The Faroe Islands appear suddenly, a jutting interruption in an endless carpet of rolling clouds. The plane circles the islands during the descent until everything is blotted out, the blue gradient of the sky and the jagged peaks vanishing into a churning greyscape. We’re spat out under the clouds, bumping down onto the runway and emerging into a muted summer landscape.
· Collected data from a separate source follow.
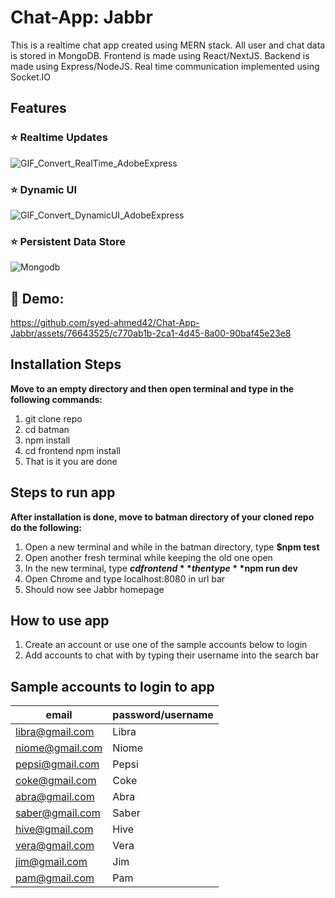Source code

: # Chat-App: Jabbr
This is a realtime chat app created using MERN stack. All user and chat data is stored in MongoDB. Frontend is made using React/NextJS. Backend is made using Express/NodeJS. Real time communication implemented using Socket.IO


## Features

### ⭐ Realtime Updates

![GIF_Convert_RealTime_AdobeExpress](https://github.com/syed-ahmed42/Chat-App-Jabbr/assets/76643525/80133315-bd86-4580-90a0-b9cc071c5b59)

 
### ⭐ Dynamic UI

![GIF_Convert_DynamicUI_AdobeExpress](https://github.com/syed-ahmed42/Chat-App-Jabbr/assets/76643525/967ed3fc-583e-4eb8-a94e-9074674f783a)


### ⭐ Persistent Data Store

![Mongodb](https://github.com/syed-ahmed42/Chat-App-Jabbr/assets/76643525/6d6d39b4-2433-4191-91be-66ab612af465)

## 🔴 Demo:

https://github.com/syed-ahmed42/Chat-App-Jabbr/assets/76643525/c770ab1b-2ca1-4d45-8a00-90baf45e23e8







## Installation Steps
**Move to an empty directory and then open terminal and type in the following commands:**
1. git clone repo
2. cd batman
3. npm install
4. cd frontend npm install
5. That is it you are done

## Steps to run app
**After installation is done, move to batman directory of your cloned repo do the following:**
1. Open a new terminal and while in the batman directory, type **$npm test**
2. Open another fresh terminal while keeping the old one open
3. In the new terminal, type **$cd frontend** then type **$npm run dev**
4. Open Chrome and type localhost:8080 in url bar
5. Should now see Jabbr homepage
## How to use app
1. Create an account or use one of the sample accounts below to login
2. Add accounts to chat with by typing their username into the search bar 
   

## Sample accounts to login to app

|email|password/username|
|---|---|
|libra@gmail.com|Libra|
|niome@gmail.com|Niome|
|pepsi@gmail.com|Pepsi|
|coke@gmail.com|Coke|
|abra@gmail.com|Abra|
|saber@gmail.com|Saber|
|hive@gmail.com|Hive|
|vera@gmail.com|Vera|
|jim@gmail.com|Jim|
|pam@gmail.com|Pam|


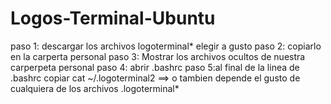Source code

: # Logos-Terminal-Ubuntu
paso 1: descargar los archivos logoterminal* elegir a gusto
paso 2: copiarlo en la carperta personal
paso 3: Mostrar los archivos ocultos de nuestra carperpeta personal
paso 4: abrir .bashrc
paso 5:al final de la linea de .bashrc copiar cat ~/.logoterminal2        ==> o tambien depende el gusto de cualquiera de los
archivos .logoterminal*
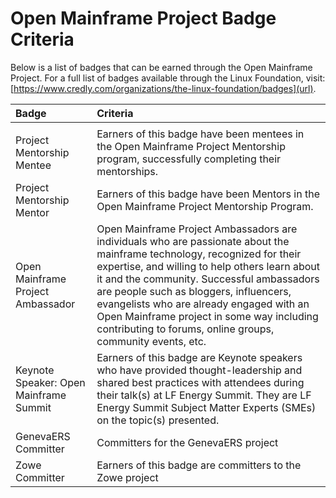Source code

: # Open Mainframe Project Badge Criteria

Below is a list of badges that can be earned through the Open Mainframe Project. For a full list of badges available through the Linux Foundation, visit: [https://www.credly.com/organizations/the-linux-foundation/badges](url).

| Badge   | Criteria |
|:----------|:----------|
| |   
| Project Mentorship Mentee   | Earners of this badge have been mentees in the Open Mainframe Project Mentorship program, successfully completing their mentorships.   |
| Project Mentorship Mentor    | Earners of this badge have been Mentors in the Open Mainframe Project Mentorship Program.    |
| Open Mainframe Project Ambassador    | Open Mainframe Project Ambassadors are individuals who are passionate about the mainframe technology, recognized for their expertise, and willing to help others learn about it and the community. Successful ambassadors are people such as bloggers, influencers, evangelists who are already engaged with an Open Mainframe project in some way including contributing to forums, online groups, community events, etc.    |
| Keynote Speaker: Open Mainframe Summit    | Earners of this badge are Keynote speakers who have provided thought-leadership and shared best practices with attendees during their talk(s) at LF Energy Summit. They are LF Energy Summit Subject Matter Experts (SMEs) on the topic(s) presented.   |
| GenevaERS Committer    | Committers for the GenevaERS project    |
| Zowe Committer    | Earners of this badge are committers to the Zowe project    |
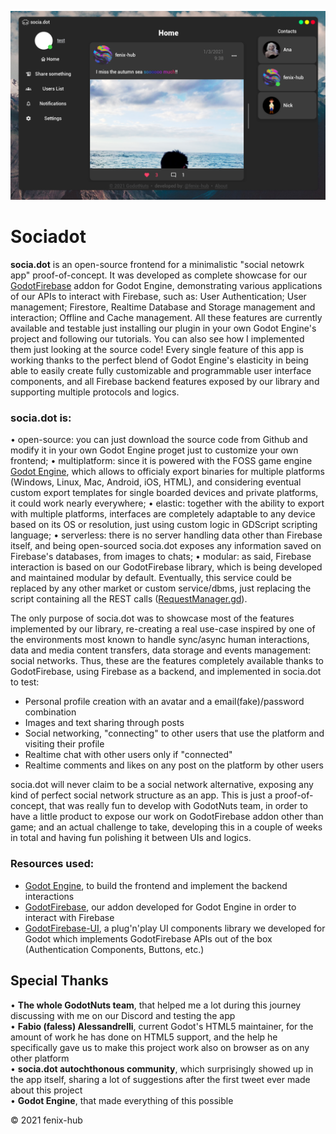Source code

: ![home](./env/screenshots/home.png)

# Sociadot

**socia.dot** is an open-source frontend for a minimalistic "social netowrk app" proof-of-concept.
It was developed as complete showcase for our [GodotFirebase](https://github.com/GodotNuts/GodotFirebase) addon for Godot Engine, demonstrating various applications of our APIs to interact with Firebase, such as: User Authentication; User management; Firestore, Realtime Database and Storage management and interaction; Offline and Cache management. All these features are currently available and testable just installing our plugin in your own Godot Engine's project and following our tutorials. You can also see how I implemented them just looking at the source code!
Every single feature of this app is working thanks to the perfect blend of Godot Engine's elasticity in being able to easily create fully customizable and programmable user interface components, and all Firebase backend features exposed by our library and supporting multiple protocols and logics.

### socia.dot is:

• open-source: you can just download the source code from Github and modify it in your own Godot Engine proget just to customize your own frontend;
• multiplatform: since it is powered with the FOSS game engine [Godot Engine](https://godotengine.org/), which allows to officialy export binaries for multiple platforms (Windows, Linux, Mac, Android, iOS, HTML), and considering eventual custom export templates for single boarded devices and private platforms, it could work nearly everywhere;
• elastic: together with the ability to export with multiple platforms, interfaces are completely adaptable to any device based on its OS or resolution, just using custom logic in GDScript scripting language;
• serverless: there is no server handling data other than Firebase itself, and being open-sourced socia.dot exposes any information saved on Firebase's databases, from images to chats;
• modular: as said, Firebase interaction is based on our GodotFirebase library, which is being developed and maintained modular by default. Eventually, this service could be replaced by any other market or custom service/dbms, just replacing the script containing all the REST calls ([RequestManager.gd](https://github.com/GodotNuts/FirebaseDemo-SociaDot/blob/main/main/scripts/requests_manager.gd)).

The only purpose of socia.dot was to showcase most of the features implemented by our library, re-creating a real use-case inspired by one of the environments most known to handle sync/async human interactions, data and media content transfers, data storage and events management: social networks.
Thus, these are the features completely available thanks to GodotFirebase, using Firebase as a backend, and implemented in socia.dot to test:

- Personal profile creation with an avatar and a email(fake)/password combination
- Images and text sharing through posts
- Social networking, "connecting" to other users that use the platform and visiting their profile
- Realtime chat with other users only if "connected"
- Realtime comments and likes on any post on the platform by other users

socia.dot will never claim to be a social network alternative, exposing any kind of perfect social network structure as an app. This is just a proof-of-concept, that was really fun to develop with GodotNuts team, in order to have a little product to expose our work on GodotFirebase addon other than game; and an actual challenge to take, developing this in a couple of weeks in total and having fun polishing it between UIs and logics.

### Resources used:

- [Godot Engine](https://godotengine.org/), to build the frontend and implement the backend interactions
- [GodotFirebase](https://github.com/GodotNuts/GodotFirebase), our addon developed for Godot Engine in order to interact with Firebase
- [GodotFirebase-UI](https://github.com/GodotNuts/GodotFirebase-UI), a plug'n'play UI components library we developed for Godot which implements GodotFirebase APIs out of the box (Authentication Components, Buttons, etc.)

## Special Thanks

• **The whole GodotNuts team**, that helped me a lot during this journey discussing with me on our Discord and testing the app  
• **Fabio (faless) Alessandrelli**, current Godot's HTML5 maintainer, for the amount of work he has done on HTML5 support, and the help he specifically gave us to make this project work also on browser as on any other platform  
• **socia.dot autochthonous community**, which surprisingly showed up in the app itself, sharing a lot of suggestions after the first tweet ever made about this project  
• **Godot Engine**, that made everything of this possible  

© 2021 fenix-hub
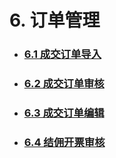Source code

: # 6. 订单管理

* ### [6.1 成交订单导入](/4/41-cheng-jiao-ding-dan-dao-ru.md)
* ### [6.2 成交订单审核](/4/42-cheng-jiao-ding-dan-shen-he.md)
* ### [6.3 成交订单编辑](/4/43-cheng-jiao-ding-dan-bian-ji.md)
* ### [6.4 结佣开票审核](/4/64-jie-yong-kai-piao.md)

### 



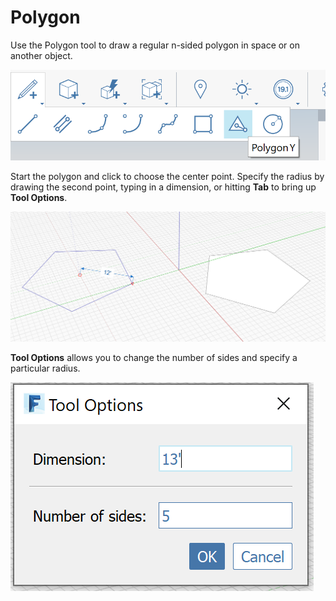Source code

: # Polygon

Use the Polygon tool to draw a regular n-sided polygon in space or on another object.

![](<../.gitbook/assets/image (9) (1).png>)

Start the polygon and click to choose the center point. Specify the radius by drawing the second point, typing in a dimension, or hitting **Tab** to bring up **Tool Options**.

![](<../.gitbook/assets/image (7).png>)

**Tool Options** allows you to change the number of sides and specify a particular radius.

![](../.gitbook/assets/image.png)
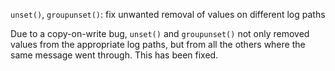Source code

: `unset()`, `groupunset()`: fix unwanted removal of values on different log paths

Due to a copy-on-write bug, `unset()` and `groupunset()` not only removed values
from the appropriate log paths, but from all the others where the same message
went through. This has been fixed.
Tórshavn, the islands’ capital city, is a forty minute drive away, through a distinctly miniature world. The villages we pass on the narrow coastal roads are mind-bendingly small. Most are a few streets of colourful houses, and perhaps a gas station, a store, and a football field, and then we’ve already left over a skinny bridge or through a rough-hewn tunnel towards the next one.
The ferry to the sparsely populated southern isle of Suðuroy leaves from Tórshavn harbour, with its maze of Eimskip containers and a marina with ranks of small, bobbing boats. A medieval sea fort sits nearby, and across the colourful rooftops we can the western edge of Tórshavn—the city ends where the valley gets too steep for buildings. We board the Smyril Line ferry, and take a seat on the deck beneath a flapping Faroese flag for the two-hour journey southward.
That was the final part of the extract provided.